I use Valco All-In-One silicone, Hendricks does use it on the NASCAR engines and so does John Force Racing and most every other major race team. And yes Valco is a family owned small company that will bend over backwards to try and help folks. They even do some school training at various colleges and places like UNO high performance school.

Valco shows people how & why silicones work and the best way to apply them. They started out with their Tube-Grip tool and expanded from there. They have 3 different color "ALL-IN-ONE" Silicones, Clear-Black-Aluminum, they are all meant to seal well and be removable without bending pan rails and such. All three silicones are rated at 600 degrees constant temperature. All are 02 sensor safe and all are meant to cover a very wide range of applications, hence the "ALL-IN-ONE" name.

Valco has other neat products too....Silicone Solvent 200....This stuff is like paint thinner is to paint for silicone, You can thin silicone out, brush a thin coat on a surface and it will still cure as normal. It will also take fully cured silicone and swell it up and soften it to make it very easy to rermove.

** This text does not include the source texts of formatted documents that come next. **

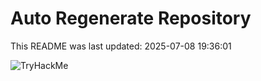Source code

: # Auto Regenerate Repository

This README was last updated: 2025-07-08 19:36:01

 ![TryHackMe](https://tryhackme.com/badge/533634)
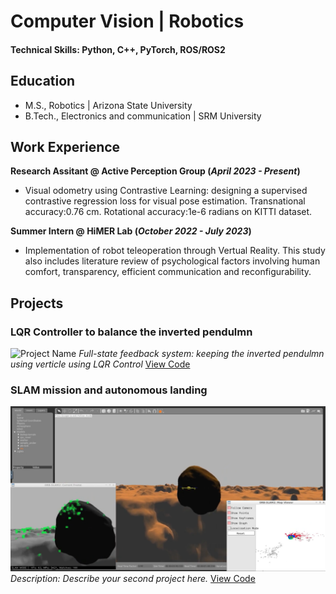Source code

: # Computer Vision | Robotics

#### Technical Skills: Python, C++, PyTorch, ROS/ROS2

## Education						       		
- M.S., Robotics	| Arizona State University	 			        		
- B.Tech., Electronics and communication | SRM University

## Work Experience
**Research Assitant @ Active Perception Group (_April 2023 - Present_)**
- Visual odometry using Contrastive Learning: designing a supervised contrastive regression loss for visual pose estimation. Transnational accuracy:0.76 cm. Rotational accuracy:1e-6 radians on KITTI dataset.

**Summer Intern @ HiMER Lab (_October 2022 - July 2023_)**
- Implementation of robot teleoperation through Vertual Reality. This study also includes literature review of psychological factors involving human comfort, transparency, efficient communication and reconfigurability.

## Projects

### LQR Controller to balance the inverted pendulmn

![Project Name](images/pendulmn.gif)
*Full-state feedback system: keeping the inverted pendulmn using verticle using LQR Control*
[View Code]([project1-code-link](https://github.com/zeelbhatt/autonomous-exploration/tree/main/pendulum_control))



### SLAM mission and autonomous landing

![Another Project](images/map-slam.png)
*Description: Describe your second project here.*
[View Code](https://github.com/zeelbhatt/autonomous-exploration/tree/main)




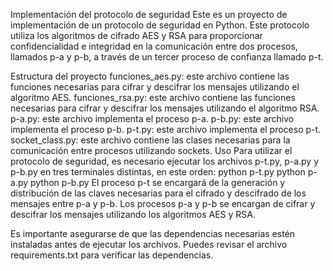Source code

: Implementación del protocolo de seguridad
Este es un proyecto de implementación de un protocolo de seguridad en Python. Este protocolo utiliza los algoritmos de cifrado AES y RSA para proporcionar confidencialidad e integridad en la comunicación entre dos procesos, llamados p-a y p-b, a través de un tercer proceso de confianza llamado p-t.

Estructura del proyecto
funciones_aes.py: este archivo contiene las funciones necesarias para cifrar y descifrar los mensajes utilizando el algoritmo AES.
funciones_rsa.py: este archivo contiene las funciones necesarias para cifrar y descifrar los mensajes utilizando el algoritmo RSA.
p-a.py: este archivo implementa el proceso p-a.
p-b.py: este archivo implementa el proceso p-b.
p-t.py: este archivo implementa el proceso p-t.
socket_class.py: este archivo contiene las clases necesarias para la comunicación entre procesos utilizando sockets.
Uso
Para utilizar el protocolo de seguridad, es necesario ejecutar los archivos p-t.py, p-a.py y p-b.py en tres terminales distintas, en este orden:
python p-t.py
python p-a.py
python p-b.py
El proceso p-t se encargará de la generación y distribución de las claves necesarias para el cifrado y descifrado de los mensajes entre p-a y p-b. Los procesos p-a y p-b se encargan de cifrar y descifrar los mensajes utilizando los algoritmos AES y RSA.

Es importante asegurarse de que las dependencias necesarias estén instaladas antes de ejecutar los archivos. Puedes revisar el archivo requirements.txt para verificar las dependencias.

And the Guys that Mentioned the GM/Nissan OEM sealants? Valco now sells that silicone too, its light grey starts to skin in 3 minutes and cures very firm. Valco calls it the "EXTREME" silicone. But its not cheap. roughly twice the cost of the All-IN-ONE and its only rated to 417 degrees where as the others is 600. But there is several high end engine builders using the EXTREME now too. (And its most certainly not repackaged permatex grey) totally different product. Valco doesn't make it but they distribute it with good pricing.


I use almost exclusively the "ALUMINUM" All-in-one. It actually has 5% powdered aluminum content in the silicone that makes it firmer and gives it 100% heat transfer ability. I have used it around my turbo and on all headers.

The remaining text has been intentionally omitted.